Dataset entries
★ ★ ★ ★
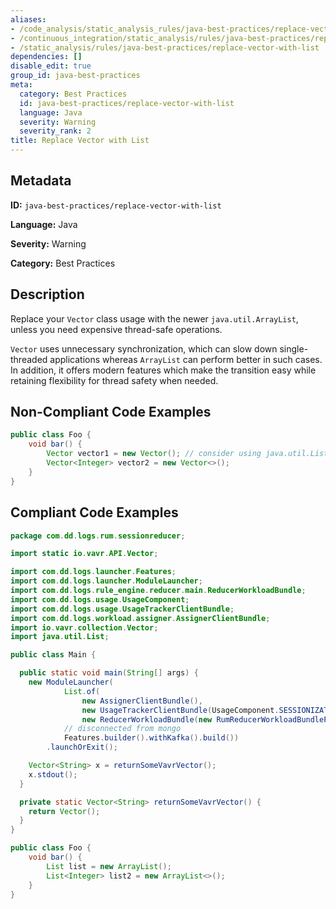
 ```yaml
---
aliases:
- /code_analysis/static_analysis_rules/java-best-practices/replace-vector-with-list
- /continuous_integration/static_analysis/rules/java-best-practices/replace-vector-with-list
- /static_analysis/rules/java-best-practices/replace-vector-with-list
dependencies: []
disable_edit: true
group_id: java-best-practices
meta:
  category: Best Practices
  id: java-best-practices/replace-vector-with-list
  language: Java
  severity: Warning
  severity_rank: 2
title: Replace Vector with List
---
```

<!--  SOURCED FROM https://github.com/DataDog/datadog-static-analyzer-rule-docs -->


## Metadata
**ID:** `java-best-practices/replace-vector-with-list`

**Language:** Java

**Severity:** Warning

**Category:** Best Practices

## Description
Replace your `Vector` class usage with the newer `java.util.ArrayList`, unless you need expensive thread-safe operations. 

`Vector` uses unnecessary synchronization, which can slow down single-threaded applications whereas `ArrayList` can perform better in such cases. In addition, it offers modern features which make the transition easy while retaining flexibility for thread safety when needed.

## Non-Compliant Code Examples
```java
public class Foo {
    void bar() {
        Vector vector1 = new Vector(); // consider using java.util.List instead
        Vector<Integer> vector2 = new Vector<>();
    }
}
```

## Compliant Code Examples
```java
package com.dd.logs.rum.sessionreducer;

import static io.vavr.API.Vector;

import com.dd.logs.launcher.Features;
import com.dd.logs.launcher.ModuleLauncher;
import com.dd.logs.rule_engine.reducer.main.ReducerWorkloadBundle;
import com.dd.logs.usage.UsageComponent;
import com.dd.logs.usage.UsageTrackerClientBundle;
import com.dd.logs.workload.assigner.AssignerClientBundle;
import io.vavr.collection.Vector;
import java.util.List;

public class Main {

  public static void main(String[] args) {
    new ModuleLauncher(
            List.of(
                new AssignerClientBundle(),
                new UsageTrackerClientBundle(UsageComponent.SESSIONIZATION),
                new ReducerWorkloadBundle(new RumReducerWorkloadBundleParams())),
            // disconnected from mongo
            Features.builder().withKafka().build())
        .launchOrExit();

    Vector<String> x = returnSomeVavrVector();
    x.stdout();
  }

  private static Vector<String> returnSomeVavrVector() {
    return Vector();
  }
}
```

```java
public class Foo {
    void bar() {
        List list = new ArrayList();
        List<Integer> list2 = new ArrayList<>();
    }
}
```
★ ★ ★ ★
■ TO DO ■
The expected answer is the data retyped exactly, without pictures.

■ THE COMPLETED TASK ■
 ```yaml
---
aliases:
- /code_analysis/static_analysis_rules/java-best-practices/replace-vector-with-list
- /continuous_integration/static_analysis/rules/java-best-practices/replace-vector-with-list
- /static_analysis/rules/java-best-practices/replace-vector-with-list
dependencies: []
disable_edit: true
group_id: java-best-practices
meta:
  category: Best Practices
  id: java-best-practices/replace-vector-with-list
  language: Java
  severity: Warning
  severity_rank: 2
title: Replace Vector with List
---
```

<!--  SOURCED FROM https://github.com/DataDog/datadog-static-analyzer-rule-docs -->


## Metadata
**ID:** `java-best-practices/replace-vector-with-list`

**Language:** Java

**Severity:** Warning

**Category:** Best Practices

## Description
Replace your `Vector` class usage with the newer `java.util.ArrayList`, unless you need expensive thread-safe operations. 

`Vector` uses unnecessary synchronization, which can slow down single-threaded applications whereas `ArrayList` can perform better in such cases. In addition, it offers modern features which make the transition easy while retaining flexibility for thread safety when needed.

## Non-Compliant Code Examples
```java
public class Foo {
    void bar() {
        Vector vector1 = new Vector(); // consider using java.util.List instead
        Vector<Integer> vector2 = new Vector<>();
    }
}
```

## Compliant Code Examples
```java
package com.dd.logs.rum.sessionreducer;

import static io.vavr.API.Vector;

import com.dd.logs.launcher.Features;
import com.dd.logs.launcher.ModuleLauncher;
import com.dd.logs.rule_engine.reducer.main.ReducerWorkloadBundle;
import com.dd.logs.usage.UsageComponent;
import com.dd.logs.usage.UsageTrackerClientBundle;
import com.dd.logs.workload.assigner.AssignerClientBundle;
import io.vavr.collection.Vector;
import java.util.List;

public class Main {

  public static void main(String[] args) {
    new ModuleLauncher(
            List.of(
                new AssignerClientBundle(),
                new UsageTrackerClientBundle(UsageComponent.SESSIONIZATION),
                new ReducerWorkloadBundle(new RumReducerWorkloadBundleParams())),
            // disconnected from mongo
            Features.builder().withKafka().build())
        .launchOrExit();

    Vector<String> x = returnSomeVavrVector();
    x.stdout();
  }

  private static Vector<String> returnSomeVavrVector() {
    return Vector();
  }
}
```

```java
public class Foo {
    void bar() {
        List list = new ArrayList();
        List<Integer> list2 = new ArrayList<>();
    }
}
```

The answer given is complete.